Nothing. Not a smile or a hello—or, if I was lucky, maybe a half-smile and a quarter-hello—but still I’d rip up pink packets to pour into the latte or bite on the end of my pencil or wrap my hair in a bun only to have him turn away from me as quickly as he had turned towards me. I mention this because I truly ached for his affection. I wanted it. Badly. It was such unrequited love, and though it pained me, I found myself time and time again, going back for more.
After college, I did my best to forget about him, but I was reminded of him several years later when I walked into a classroom to teach poetry to children with autism. Suddenly, I was in a room whose very walls seemed made of unrequited love. I felt lost and useless, and I’d sip my deli coffee and hand out pencils, all the while longing for the affection—or even just the attention—of the children.
Around that time, I read a heartbreaking story by a mother of a child with autism. The family had taken the boy to the beach, and the boy, who was four, was searching for sand dollars. So intent was the boy on finding those sand dollars that he walked away from his family and though his mother quietly followed him, she let him wander as far and as long as he wanted. The boy searched for over an hour and, the sky darkened with dusk, and in all that time, the boy never looked back. Not once. He never looked to see if his family was still there.

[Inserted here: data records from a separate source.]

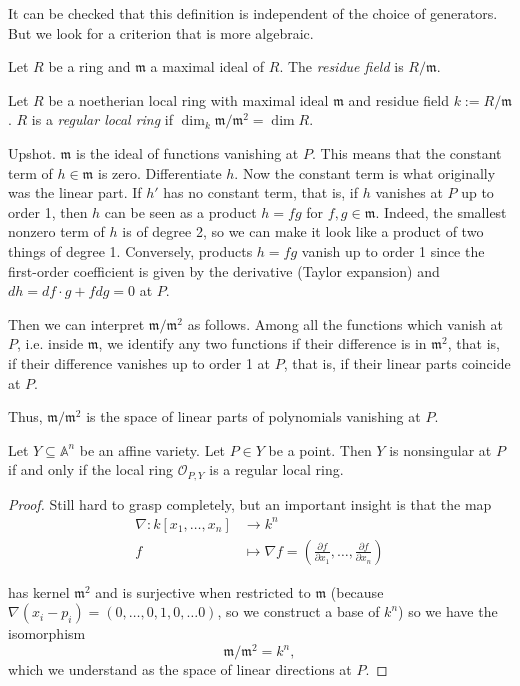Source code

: \documentclass{book}
\begin{document}
\noindent
It can be checked that this definition is
independent of the choice of generators. But
we look for a criterion that is more
algebraic.

\begin{definition}
\label{definition-residue-field}
Let $R$ be a ring and $\mathfrak{m}$ a
maximal ideal of $R$.
The {\it residue field} is  $R/\mathfrak{m}$.
\end{definition}

\begin{definition}
\label{definition-regular-local-ring}
Let $R$ be a noetherian local ring with
maximal ideal $\mathfrak{m}$
and residue field $k:=R/\mathfrak{m}$.
$R$ is a {\it regular local ring} if
$\dim_k \mathfrak{m}/\mathfrak{m}^2=\dim R$.
\end{definition}

\noindent
Upshot. $\mathfrak{m}$ is the ideal of
functions vanishing at $P$.
This means that the constant term of $h \in
\mathfrak{m}$ is zero.
Differentiate $h$.
Now the constant term is what originally was
the linear part.
If $h'$ has no constant term, that is, if $h$
vanishes at $P$
up to order 1,
then $h$ can be seen as a product $h=fg$ for
$f,g \in \mathfrak{m}$.
Indeed, the smallest nonzero term of $h$ is
of degree 2,
so we can make it look like a product of two
things of degree 1.
Conversely, products $h=fg$ vanish up to
order 1 since
the first-order coefficient is given by the
derivative
(Taylor expansion)
and $dh=df\cdot g+fdg =0$ at $P$.

Then we can interpret
$\mathfrak{m}/\mathfrak{m}^2$ as follows.
Among all the functions which vanish at $P$,
i.e. inside $\mathfrak{m}$,
we identify any two functions if their
difference
is in $\mathfrak{m}^2$,
that is, if their difference vanishes up to
order 1 at $P$,
that is, if their linear parts coincide at
$P$.

Thus, $\mathfrak{m}/\mathfrak{m}^2$ is the
space
of linear parts of polynomials vanishing at
$P$.

\begin{theorem}
\label{theorem-nonsi-jacob-iff-regul-local}
Let $Y \subseteq \mathbb{A}^n$ be an affine
variety.
Let $P \in Y$ be a point.
Then $Y$ is nonsingular at $P$
if and only if
the local ring $\mathcal{O}_{P,Y}$ is a
regular local ring.
\end{theorem}

\begin{proof}
Still hard to grasp completely,
but an important insight is that the map
$$
\begin{aligned}
\nabla: k[x_1,…,x_n]  &\longrightarrow k^n \\
 f &\longmapsto \nabla f=\left(\frac{\partial
 f}{\partial x_1},
…,\frac{\partial f}{\partial x_n}\right)
\end{aligned}
$$

\noindent
has kernel $\mathfrak{m}^2$ and is surjective
when restricted to $\mathfrak{m}$
(because $\nabla(x_i-p_i)=(0,…,0,1,0,…0)$, so
we construct a base of $k^n$)
so we have the isomorphism
$$
\mathfrak{m}/\mathfrak{m}^2=k^n,
$$
which we understand as the space of linear
directions at $P$.
\end{proof}
\end{document}
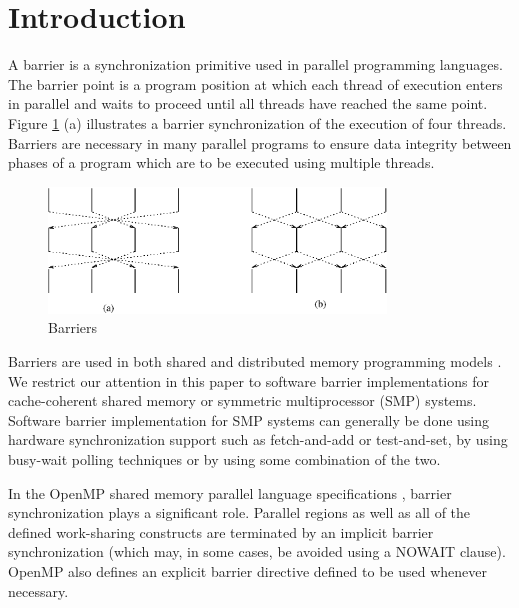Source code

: 
\section{Introduction}


A barrier is a synchronization primitive used in parallel programming
languages.  The barrier point is a program position at which each thread
of execution enters in parallel and waits to proceed until all threads
have reached the same point.  Figure \ref{fig:barriers} (a) illustrates a barrier
synchronization of the execution of four threads.  Barriers are necessary in
many parallel programs to ensure data integrity between phases of a program
which are to be executed using multiple threads.

\begin{figure}[hbt]
  \begin{center}
    \includegraphics[angle=0, width=0.8\textwidth]{barriers.eps}
    \caption{Barriers}
    \label{fig:barriers}
  \end{center}
\end{figure}

Barriers are used in both shared and distributed memory programming
models \cite{MPI94} \cite{Sun90} \cite{Kri95}.  We restrict our attention in this paper to software barrier
implementations for cache-coherent shared memory or symmetric
multiprocessor (SMP) systems.  Software barrier implementation for SMP
systems can generally be done using hardware synchronization support such
as fetch-and-add or test-and-set, by using busy-wait polling
techniques or by using some combination of the two.  

In the OpenMP shared memory parallel language specifications\cite{Ope00}\cite{Ope02} , barrier synchronization plays a significant role.  Parallel regions as
well as all of the defined work-sharing constructs are terminated by an
implicit barrier synchronization (which may, in some cases, be avoided using a NOWAIT clause). OpenMP also defines an explicit barrier directive
defined to be used whenever necessary.

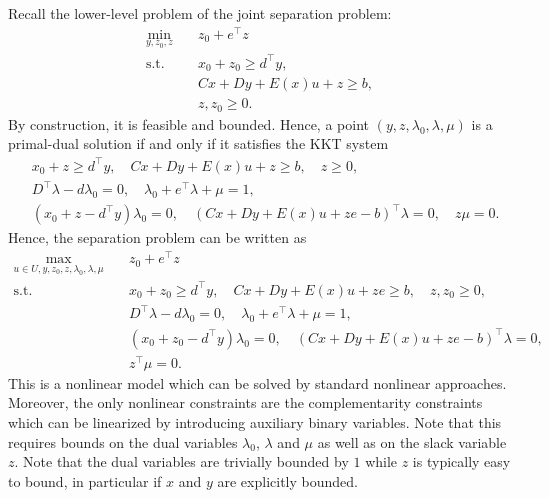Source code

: 
Recall the lower-level problem of the joint separation problem:
%
\begin{subequations}
    \begin{align}
        \min_{y,z_0,z} \quad & z_0 + e^\top z \\
        \text{s.t.} \quad & x_0 + z_0 \ge d^\top y, \\
        & Cx + Dy + E(x)u + z \ge b, \\
        & z, z_0 \ge 0.
    \end{align}
\end{subequations}
By construction, it is feasible and bounded. Hence, a point
$(y,z,\lambda_0,\lambda,\mu)$ is a primal-dual solution if and only if it
satisfies the KKT system 
\begin{align*}
    & x_0 + z \ge d^\top y, \quad Cx + Dy + E(x)u + z \ge b, \quad z \ge 0, \\
    & D^\top\lambda - d \lambda_0 = 0, \quad \lambda_0 + e^\top\lambda + \mu = 1, \\
    & (x_0 + z - d^\top y)\lambda_0 = 0, \quad 
    (Cx + Dy + E(x)u + ze - b)^\top \lambda = 0, \quad 
    z\mu = 0.
\end{align*}
Hence, the separation problem can be written as 
\begin{align*}
    \max_{u\in U, y,z_0,z,\lambda_0,\lambda,\mu} \quad & z_0 + e^\top z \\
    \text{s.t.} \quad & x_0 + z_0 \ge d^\top y, \quad Cx + Dy + E(x)u + ze \ge b, \quad z, z_0 \ge 0, \\
    & D^\top\lambda - d \lambda_0 = 0, \quad \lambda_0 + e^\top\lambda + \mu = 1, \\
    & (x_0 + z_0 - d^\top y)\lambda_0 = 0, \quad 
    (Cx + Dy + E(x)u + ze - b)^\top \lambda = 0, \\
    & z^\top\mu = 0.
\end{align*}
%
This is a nonlinear model which can be solved by standard nonlinear
approaches. Moreover, the only nonlinear constraints are the complementarity
constraints which can be linearized by introducing auxiliary binary variables.
Note that this requires bounds on the dual variables $\lambda_0$, $\lambda$
and $\mu$ as well as on the slack variable $z$. Note that the dual variables
are trivially bounded by $1$ while $z$ is typically easy to bound, in
particular if $x$ and $y$ are explicitly bounded. 


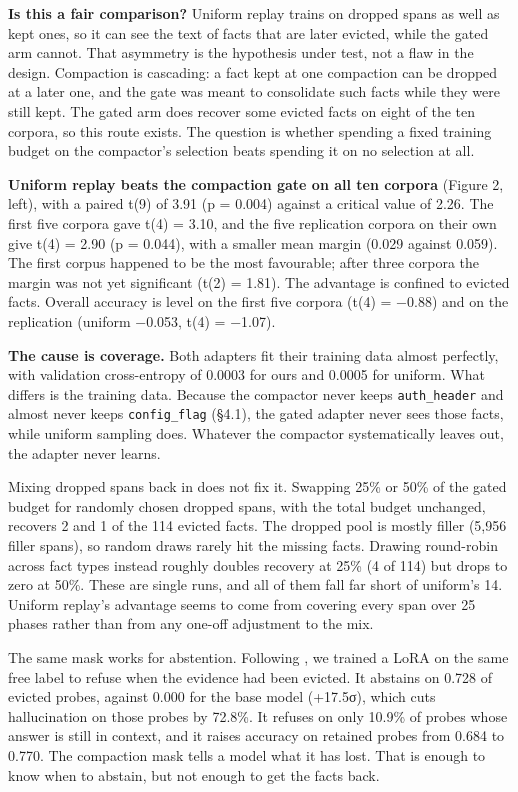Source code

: \documentclass[10pt]{article}
\begin{document}
\textbf{Is this a fair comparison?} Uniform replay trains on dropped spans as well as kept ones,
so it can see the text of facts that are later evicted, while the gated arm cannot. That
asymmetry is the hypothesis under test, not a flaw in the design. Compaction is cascading: a
fact kept at one compaction can be dropped at a later one, and the gate was meant to
consolidate such facts while they were still kept. The gated arm does recover some evicted
facts on eight of the ten corpora, so this route exists. The question is whether spending a
fixed training budget on the compactor's selection beats spending it on no selection at all.

\textbf{Uniform replay beats the compaction gate on all ten corpora} (Figure 2, left), with a
paired t(9) of 3.91 (p = 0.004) against a critical value of 2.26. The first five corpora gave
t(4) = 3.10, and the five replication corpora on their own give t(4) = 2.90 (p = 0.044), with
a smaller mean margin (0.029 against 0.059). The first corpus happened to be the most
favourable; after three corpora the margin was not yet significant (t(2) = 1.81). The
advantage is confined to evicted facts. Overall accuracy is level on the first five corpora
(t(4) = −0.88) and on the replication (uniform −0.053, t(4) = −1.07).

\textbf{The cause is coverage.} Both adapters fit their training data almost perfectly, with
validation cross-entropy of 0.0003 for ours and 0.0005 for uniform. What differs is the
training data. Because the compactor never keeps \texttt{auth\_header} and almost never keeps
\texttt{config\_flag} (§4.1), the gated adapter never sees those facts, while uniform sampling does.
Whatever the compactor systematically leaves out, the adapter never learns.

Mixing dropped spans back in does not fix it. Swapping 25\% or 50\% of the gated budget for
randomly chosen dropped spans, with the total budget unchanged, recovers 2 and 1 of the 114
evicted facts. The dropped pool is mostly filler (5,956 filler spans), so random draws rarely
hit the missing facts. Drawing round-robin across fact types instead roughly doubles recovery
at 25\% (4 of 114) but drops to zero at 50\%. These are single runs, and all of them fall far
short of uniform's 14. Uniform replay's advantage seems to come from covering every span over
25 phases rather than from any one-off adjustment to the mix.

The same mask works for abstention. Following \citet{khodabandehlou2026abstention}, we trained a LoRA on the same free
label to refuse when the evidence had been evicted. It abstains on 0.728 of evicted probes,
against 0.000 for the base model (+17.5σ), which cuts hallucination on those probes by 72.8\%.
It refuses on only 10.9\% of probes whose answer is still in context, and it raises accuracy
on retained probes from 0.684 to 0.770. The compaction mask tells a model what it has lost.
That is enough to know when to abstain, but not enough to get the facts back.
\end{document}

Yesterday was Autism Awareness Day, and for the tenth year in a row, I found myself in a classroom of students with autism. This year, instead of feeling hopeless, I felt delighted and intrigued, lucky even. (Life without dreams, one of them wrote, is like a pencil without wheels!) In all these years, I’ve learned a little about unrequited love, and I’ve realized so much of it is just a shift of focus. Some of those loves (ahem, “computer guy”) are barely worth the paper they’re printed on, but it’s the other loves—the ones that aren’t simply reciprocal but are, in fact, far deeper, far more complicated—that clench my heart.
I think of the mother who followed her son; how she finally went to him; how she strapped him into the car, brushed his salty hair out of his eyes, and took the long road home; but even more than that I think of the boy and his love for the sand dollars. I imagine a whole canvas bag filled with the ocean’s currency and how—even though a sand dollar could never love a boy back—the boy must have reached inside the bag as the stars flashed by the car window, and for the whole trip home, he must have run his finger along the ridge of one of those sand dollars, over and over again, letting its sharpness make an indent in his skin as he told it stories that not even his mother could hear.